His company, ADL Holdings is behind a new film channel, Channel 2 Movies, which will soon be launched in Kenya. Sethi will make a formal announcement of this channel in Dubai next week.

He will also launch a new 24-hour television channel in Dubai that will reflect the culture and lifestyle of the expatriates, who represent 85 per of the UAE's nearly five million population. This could become part of the E-Vision package, he said.

An announcement is expected to be made during the forthcoming International Indian Film Academy festivities that takes place next week.

This, Sethi says, will help develop a sense of belonging to many expatriate families who crib on the lack of cultural and theatrical practices and facilities.

With so much construction, Dubai, many people feel, is becoming a concrete jungle, lacking greenery, culture and life.

"The city of Dubai has almost everything. Yet, you feel something is missing. This is why most expatriate do not have a sense of belonging to this city," Sethi, who built his fortune through trading, is currently diversifying his business.

"However, this is going to change, as expatriates are now buying and are allowed to own properties, something that was unthinkable when I decided to settle down in this town in 1993. I did not have second thoughts on settling down here, when I came to know of the government's master plan surrounding Dubai.

"HongKong, Singapore and other places happened, but Dubai is the happening place now and we are in the middle of everything.

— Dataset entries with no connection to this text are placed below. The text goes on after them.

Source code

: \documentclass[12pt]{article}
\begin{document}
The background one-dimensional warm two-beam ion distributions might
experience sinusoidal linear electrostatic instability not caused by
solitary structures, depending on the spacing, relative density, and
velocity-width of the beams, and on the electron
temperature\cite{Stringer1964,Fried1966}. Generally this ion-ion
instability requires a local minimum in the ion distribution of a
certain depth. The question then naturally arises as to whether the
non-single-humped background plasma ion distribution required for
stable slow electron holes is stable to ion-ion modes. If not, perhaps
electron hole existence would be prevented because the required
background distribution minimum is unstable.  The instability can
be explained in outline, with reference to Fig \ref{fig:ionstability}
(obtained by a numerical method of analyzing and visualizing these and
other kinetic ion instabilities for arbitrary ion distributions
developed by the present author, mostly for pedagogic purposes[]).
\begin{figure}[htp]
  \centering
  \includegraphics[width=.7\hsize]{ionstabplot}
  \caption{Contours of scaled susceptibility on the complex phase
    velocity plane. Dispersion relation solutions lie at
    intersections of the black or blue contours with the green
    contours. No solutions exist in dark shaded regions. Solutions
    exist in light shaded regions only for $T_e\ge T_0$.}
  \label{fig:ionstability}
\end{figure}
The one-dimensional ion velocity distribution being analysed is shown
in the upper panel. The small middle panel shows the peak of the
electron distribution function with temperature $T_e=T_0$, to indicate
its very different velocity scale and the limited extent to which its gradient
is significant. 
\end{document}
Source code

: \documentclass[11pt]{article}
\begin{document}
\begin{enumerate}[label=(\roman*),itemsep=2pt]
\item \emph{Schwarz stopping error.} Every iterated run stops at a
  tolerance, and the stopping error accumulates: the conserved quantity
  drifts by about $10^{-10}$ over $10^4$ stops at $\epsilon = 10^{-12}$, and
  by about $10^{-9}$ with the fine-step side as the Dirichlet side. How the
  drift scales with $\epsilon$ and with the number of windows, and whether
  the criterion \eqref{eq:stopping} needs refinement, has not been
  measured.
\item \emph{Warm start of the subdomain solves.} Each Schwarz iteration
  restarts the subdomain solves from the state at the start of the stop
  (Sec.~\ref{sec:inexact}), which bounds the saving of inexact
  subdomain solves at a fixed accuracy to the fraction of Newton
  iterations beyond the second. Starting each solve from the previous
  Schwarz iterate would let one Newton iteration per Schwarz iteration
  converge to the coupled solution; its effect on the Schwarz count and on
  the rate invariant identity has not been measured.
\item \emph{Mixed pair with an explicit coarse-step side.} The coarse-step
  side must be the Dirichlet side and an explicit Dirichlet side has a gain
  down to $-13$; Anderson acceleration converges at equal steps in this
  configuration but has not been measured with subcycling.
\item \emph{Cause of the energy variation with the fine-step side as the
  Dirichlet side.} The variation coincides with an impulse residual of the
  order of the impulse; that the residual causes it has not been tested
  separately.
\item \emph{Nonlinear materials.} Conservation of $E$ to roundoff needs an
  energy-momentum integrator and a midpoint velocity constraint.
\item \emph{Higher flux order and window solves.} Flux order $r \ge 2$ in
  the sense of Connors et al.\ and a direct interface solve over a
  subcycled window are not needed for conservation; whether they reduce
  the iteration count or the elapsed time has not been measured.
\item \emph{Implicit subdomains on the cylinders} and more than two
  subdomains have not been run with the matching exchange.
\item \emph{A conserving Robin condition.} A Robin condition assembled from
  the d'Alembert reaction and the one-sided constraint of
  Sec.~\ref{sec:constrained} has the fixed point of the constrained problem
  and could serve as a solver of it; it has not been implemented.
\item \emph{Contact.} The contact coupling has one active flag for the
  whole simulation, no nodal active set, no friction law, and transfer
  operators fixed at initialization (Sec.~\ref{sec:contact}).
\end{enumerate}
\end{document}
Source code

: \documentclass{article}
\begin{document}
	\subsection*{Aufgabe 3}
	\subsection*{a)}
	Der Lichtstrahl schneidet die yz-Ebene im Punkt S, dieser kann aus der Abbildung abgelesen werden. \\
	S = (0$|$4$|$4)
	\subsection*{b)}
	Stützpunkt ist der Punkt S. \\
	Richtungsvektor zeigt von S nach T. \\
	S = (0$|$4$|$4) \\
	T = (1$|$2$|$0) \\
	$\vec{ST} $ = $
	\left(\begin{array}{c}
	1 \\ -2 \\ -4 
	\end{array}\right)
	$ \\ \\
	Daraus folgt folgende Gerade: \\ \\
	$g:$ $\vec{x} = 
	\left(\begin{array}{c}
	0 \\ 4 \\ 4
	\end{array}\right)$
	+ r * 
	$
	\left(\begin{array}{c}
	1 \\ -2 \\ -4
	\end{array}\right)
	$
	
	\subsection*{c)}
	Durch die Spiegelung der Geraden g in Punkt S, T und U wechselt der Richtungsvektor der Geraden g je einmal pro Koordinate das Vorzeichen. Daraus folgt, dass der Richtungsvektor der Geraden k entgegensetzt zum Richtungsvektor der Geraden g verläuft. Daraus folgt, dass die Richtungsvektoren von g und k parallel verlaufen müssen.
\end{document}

This is exciting time for all of us and I do not have any plans to relocate, although I have businesses in many places."

Sethi, who had a humble beginning in trade in automotive products in Kenya and East Africa, moved to Dubai in 1993, sensing its future growth and opportunity.

He later extended his empire by supplying products and services to Iraq under the UN Food-for-Works programme in the 1990s.

Currently he is diversifying into real estate and electronic media and television channel. He has recently launched a new terrestial television channel with the Kenyan government for Kenya's 40 million population.

Sethi is currently developing a 40-storeyed tower in Jebel Ali, AJ Tower, with an investment involving Dh235 million. This is besides a number of other projects in India, Dubai and Kenya, totalling Dh375 million.

AJ Tower will have a built-up area of 400,000 square feet and will serve the growing demand for office space in Jebel Ali Free Zone.

He says, with the development of new cultural facilities, like Dubai Media City, Dubai Studio City, the emirate is filling a natural gap in its development masterplan.

"These will infuse life and soul to this fast growing city and will make our living a much more happy experience as the city of superalitves is also a melting pot of cultures," he quips.

Despite his exposure to the media, the handsome 40-something wants to remain behind the camera.


----------



## Bikes (Mar 5, 2005)

Nice,nice,nice! Hope he builds art cinemas too


----------



## dubaiflo (Jan 3, 2005)

and would someone open a thread for the 40F tower


----------